You end your paper describing how it’s premature to think that the association of the WW2 derived variant has a causal role on the trait. Based on your knowledge of the warbler genome, would you care to speculate as to the actual causal basis of the phenotype?

The most supported hypothesis is that migration is a complex trait influenced by gene packages. In the case of the willow warblers, I would speculate that the repeat rich region, and not necessarily the WW2 derived variant itself, could affect migration indirectly through 1) the formation of a structural variant in a chromosome that affects gene expression 2) the trans-regulation from this region of some gene(s) elsewhere in the genome 3) the presence of an adjacent gene outside this region that we have not been able to detect in the current genome assemblies so far 4) a missed single copy gene within the repeat rich region. However, the last one is the least likely given that areas with such a repeat density rarely contain functional genes.

Have you got any ideas of how you might test the hypothesis that chromosomal rearrangements were facilitated by the presence of TEs

The most exciting possibility is to visually confirm if these rearrangements have taken place. A way to test this empirically would be to obtain a karyotype of each subspecies and combine it with fluorescence in situ hybridization (FISH). First, a probe labelling the WW2 derived variants would signal the location of the repeat-rich region. Once the location of this region is resolved, it is possible to design several fluorescent probes outside of it to determine if the chromosomal arrangement around it is maintained both in the genome of P. t. acredula and its orthologue region in P. t. trochilus.

Moving forward, what are the next steps in this area of research?

The biggest mystery within this study is the location in the genome of this repeat-rich region that contains several copies of the WW2 derived variant.

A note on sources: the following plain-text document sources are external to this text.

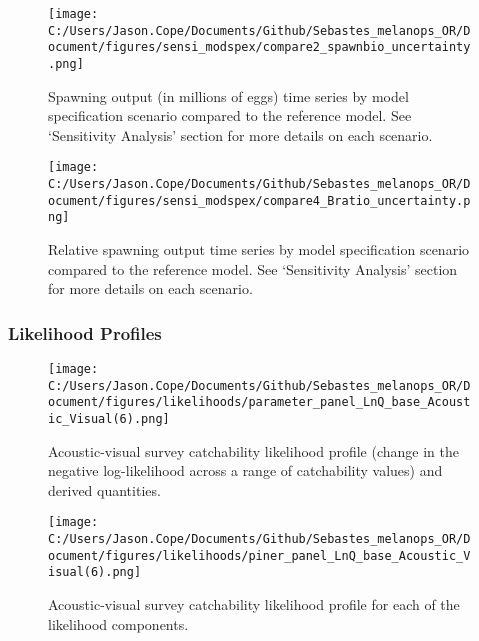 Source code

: \documentclass[11pt,
  english,
  letterpaper,
]{article}
\begin{document}
\newpage

\begin{figure}
\centering
\texttt{[image: C:/Users/Jason.Cope/Documents/Github/Sebastes\_melanops\_OR/Document/figures/sensi\_modspex/compare2\_spawnbio\_uncertainty.png]}
\caption{Spawning output (in millions of eggs) time series by model specification scenario compared to the reference model. See `Sensitivity Analysis' section for more details on each scenario.\label{fig:sensi-modspec-ssb}}
\end{figure}

\newpage

\begin{figure}
\centering
\texttt{[image: C:/Users/Jason.Cope/Documents/Github/Sebastes\_melanops\_OR/Document/figures/sensi\_modspex/compare4\_Bratio\_uncertainty.png]}
\caption{Relative spawning output time series by model specification scenario compared to the reference model. See `Sensitivity Analysis' section for more details on each scenario.\label{fig:sensi-modspec-depl}}
\end{figure}

\newpage

\hypertarget{likelihood-profiles-1}{%
\subsubsection{Likelihood Profiles}\label{likelihood-profiles-1}}

\begin{figure}
\centering
\texttt{[image: C:/Users/Jason.Cope/Documents/Github/Sebastes\_melanops\_OR/Document/figures/likelihoods/parameter\_panel\_LnQ\_base\_Acoustic\_Visual(6).png]}
\caption{Acoustic-visual survey catchability likelihood profile (change in the negative log-likelihood across a range of catchability values) and derived quantities.\label{fig:AVq-profile}}
\end{figure}

\newpage

\begin{figure}
\centering
\texttt{[image: C:/Users/Jason.Cope/Documents/Github/Sebastes\_melanops\_OR/Document/figures/likelihoods/piner\_panel\_LnQ\_base\_Acoustic\_Visual(6).png]}
\caption{Acoustic-visual survey catchability likelihood profile for each of the likelihood components.\label{fig:AVq-profile-components}}
\end{figure}
\end{document}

One of the biggest challenges of genome assemblies is the mapping and correct location of repeat-dense sequences, and therefore future effort should be focused on targeting empirical evidence of the location of this region. Then we could get a better hint on if and/or how this region affects migration. Is it downstream or upstream of any gene complex? Is it silenced? how does its orthologue look in P. t. trochilus?

Typical working setup for the willow warbler team, 2021. Photo credit: Harald Ris.

Caballero-López, V., Lundberg, M., Sokolovskis, K., & Bensch, S. (2022). Transposable elements mark a repeat-rich region associated with migratory phenotypes of willow warblers (Phylloscopus trochilus). Molecular Ecology, 31, 1128– 1141.